Apple today published a new privacy policy and defence of its security and protection efforts, claiming it has built a technical barrier in iOS 8 to remove its ability to hand over user data to law enforcement agencies.

In a move aimed at trumping the transparency efforts of other technology giants like Google and Facebook, and also at delivering transparency following the recent large-scale iCloud hack, Apple today introduced a new section on its website detailing its approach to user privacy and security.

The effort is especially timely given the imminent release of Apple's new Apple Pay payments product as well as its health-tracking service HealthKit, which will store the personal health information of users in the company's iCloud service.

As part of the new iOS 8 operating system, which was released today, Apple has introduced expanded data protection to its embedded applications.

The feature covers data contained within the calendar, contacts, reminders, notes and messages applications, which are now protected by a passcode until after the device is unlocked following a reboot.

Mail and third-party apps previously had the same security protection.

It means personal data contained within those apps is protected by a user's passcode, which Apple is unable to bypass. 

"Apple cannot bypass your passcode and therefore cannot access this data. So it’s not technically feasible for us to respond to government warrants for the extraction of this data from devices in their possession running iOS 8," the company stated on its privacy page today.

Apple previously kept the encryption keys that were able to unlock devices for law enforcement requests but will no longer do so.

Apple also introduced two-factor authentication to its iCloud cloud storage service as part of the new mobile operating system.

In a message to users, Apple CEO Tim Cook said he wanted to make it "absolutely clear" that Apple had "never worked with any government agency from any country to create a backdoor in any of our products or services".

"We have also never allowed access to our servers.

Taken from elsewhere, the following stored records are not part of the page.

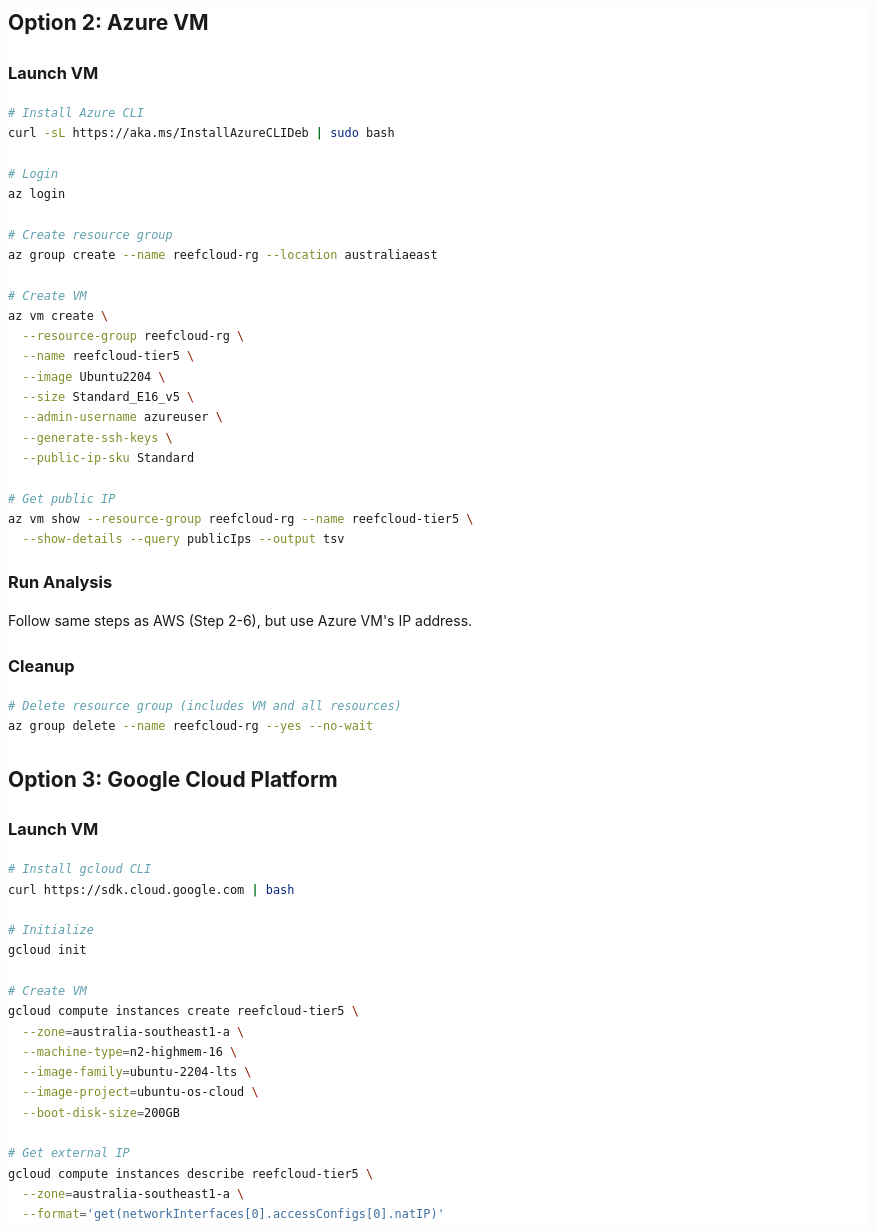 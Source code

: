 ## Option 2: Azure VM

### Launch VM

```bash
# Install Azure CLI
curl -sL https://aka.ms/InstallAzureCLIDeb | sudo bash

# Login
az login

# Create resource group
az group create --name reefcloud-rg --location australiaeast

# Create VM
az vm create \
  --resource-group reefcloud-rg \
  --name reefcloud-tier5 \
  --image Ubuntu2204 \
  --size Standard_E16_v5 \
  --admin-username azureuser \
  --generate-ssh-keys \
  --public-ip-sku Standard

# Get public IP
az vm show --resource-group reefcloud-rg --name reefcloud-tier5 \
  --show-details --query publicIps --output tsv
```

### Run Analysis

Follow same steps as AWS (Step 2-6), but use Azure VM's IP address.

### Cleanup

```bash
# Delete resource group (includes VM and all resources)
az group delete --name reefcloud-rg --yes --no-wait
```

## Option 3: Google Cloud Platform

### Launch VM

```bash
# Install gcloud CLI
curl https://sdk.cloud.google.com | bash

# Initialize
gcloud init

# Create VM
gcloud compute instances create reefcloud-tier5 \
  --zone=australia-southeast1-a \
  --machine-type=n2-highmem-16 \
  --image-family=ubuntu-2204-lts \
  --image-project=ubuntu-os-cloud \
  --boot-disk-size=200GB

# Get external IP
gcloud compute instances describe reefcloud-tier5 \
  --zone=australia-southeast1-a \
  --format='get(networkInterfaces[0].accessConfigs[0].natIP)'
```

And we never will."

Apple also emphasised its focus on selling products over creating user profiles to sell to advertisers.

Cook said the company's business model was to "sell great products" rather than "monetise the information you store on your iPhone or in iCloud". 

He took a direct stab at Google's advertising model when telling customers Apple does not "read your emails or your messages to get information to market to you".

"Our software and services are designed to make our devices better. Plain and simple," he said.

Apple said it had published the new policy and privacy information to give customers more transparency about how their personal information is handled, and said it would update the website at least once a year or whenever significant changes occur.

The policy also attempts to remove the company from the controversy surrounding the spying programs conducted by the US National Security Agency, which have seen technology companies go public on their efforts to protect users against invasions of privacy.

"At Apple, your trust means everything to us. That’s why we respect your privacy and protect it with strong encryption, plus strict policies that govern how all data is handled," the company stated on its website.

"Our commitment to protecting your privacy comes from a deep respect for our customers. We know that your trust doesn’t come easy. That’s why we have and always will work as hard as we can to earn and keep it."